| PROBLEM TO WORK ON |
Take the data below and copy exactly the lines starting at the one with "declaration body, exit" and finishing at the one with "(hs : e ∈ starLinks", both included.
━━━━━━━━━━━━━━━━
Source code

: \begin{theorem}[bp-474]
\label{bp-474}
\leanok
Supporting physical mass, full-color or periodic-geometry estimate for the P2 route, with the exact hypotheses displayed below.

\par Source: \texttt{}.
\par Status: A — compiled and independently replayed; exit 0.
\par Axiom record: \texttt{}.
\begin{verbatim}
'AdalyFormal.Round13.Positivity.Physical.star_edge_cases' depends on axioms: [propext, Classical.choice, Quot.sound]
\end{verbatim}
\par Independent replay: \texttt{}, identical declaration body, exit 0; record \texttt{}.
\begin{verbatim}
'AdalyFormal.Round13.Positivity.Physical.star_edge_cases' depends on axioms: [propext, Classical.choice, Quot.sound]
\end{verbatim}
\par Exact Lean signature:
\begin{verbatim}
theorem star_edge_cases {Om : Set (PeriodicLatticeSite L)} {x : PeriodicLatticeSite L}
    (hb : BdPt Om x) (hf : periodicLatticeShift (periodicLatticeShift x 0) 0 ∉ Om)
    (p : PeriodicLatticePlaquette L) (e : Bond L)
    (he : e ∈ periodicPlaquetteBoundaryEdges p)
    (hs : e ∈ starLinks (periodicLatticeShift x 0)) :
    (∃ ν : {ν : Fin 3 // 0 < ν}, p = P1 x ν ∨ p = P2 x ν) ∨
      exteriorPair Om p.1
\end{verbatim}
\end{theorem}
━━━━━━━━━━━━━━━━
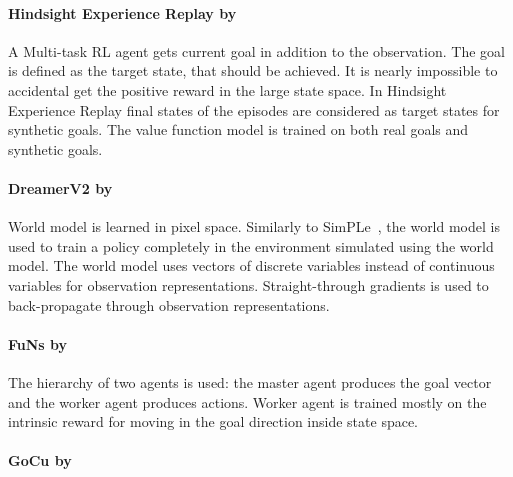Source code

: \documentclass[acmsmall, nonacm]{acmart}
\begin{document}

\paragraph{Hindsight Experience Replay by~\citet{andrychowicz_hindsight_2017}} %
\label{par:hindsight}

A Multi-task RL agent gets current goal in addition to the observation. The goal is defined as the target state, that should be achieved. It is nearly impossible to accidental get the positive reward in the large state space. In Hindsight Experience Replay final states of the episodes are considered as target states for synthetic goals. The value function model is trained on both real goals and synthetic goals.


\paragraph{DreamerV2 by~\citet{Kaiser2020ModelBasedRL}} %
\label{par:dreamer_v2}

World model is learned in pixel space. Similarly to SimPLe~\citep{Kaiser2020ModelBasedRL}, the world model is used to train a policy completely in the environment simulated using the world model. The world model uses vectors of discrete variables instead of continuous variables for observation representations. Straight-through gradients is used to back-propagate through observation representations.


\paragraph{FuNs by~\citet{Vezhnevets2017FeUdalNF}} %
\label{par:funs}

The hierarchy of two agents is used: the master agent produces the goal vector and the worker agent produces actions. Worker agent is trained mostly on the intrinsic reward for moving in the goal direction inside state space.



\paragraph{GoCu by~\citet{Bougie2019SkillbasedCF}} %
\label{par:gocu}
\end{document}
━━━━━━━━━━━━━━━━
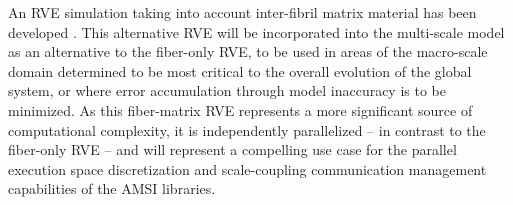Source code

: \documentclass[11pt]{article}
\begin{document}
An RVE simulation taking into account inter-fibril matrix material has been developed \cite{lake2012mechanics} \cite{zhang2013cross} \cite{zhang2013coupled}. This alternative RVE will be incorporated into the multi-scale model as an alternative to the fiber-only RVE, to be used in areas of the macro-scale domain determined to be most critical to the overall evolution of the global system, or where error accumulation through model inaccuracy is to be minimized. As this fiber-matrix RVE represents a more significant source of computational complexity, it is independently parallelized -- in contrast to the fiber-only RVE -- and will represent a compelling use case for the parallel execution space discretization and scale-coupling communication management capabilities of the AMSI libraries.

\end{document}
━━━━━━━━━━━━━━━━
| EXERCISE RESULT |
\par Independent replay: \texttt{}, identical declaration body, exit 0; record \texttt{}.
\begin{verbatim}
'AdalyFormal.Round13.Positivity.Physical.star_edge_cases' depends on axioms: [propext, Classical.choice, Quot.sound]
\end{verbatim}
\par Exact Lean signature:
\begin{verbatim}
theorem star_edge_cases {Om : Set (PeriodicLatticeSite L)} {x : PeriodicLatticeSite L}
    (hb : BdPt Om x) (hf : periodicLatticeShift (periodicLatticeShift x 0) 0 ∉ Om)
    (p : PeriodicLatticePlaquette L) (e : Bond L)
    (he : e ∈ periodicPlaquetteBoundaryEdges p)
    (hs : e ∈ starLinks (periodicLatticeShift x 0)) :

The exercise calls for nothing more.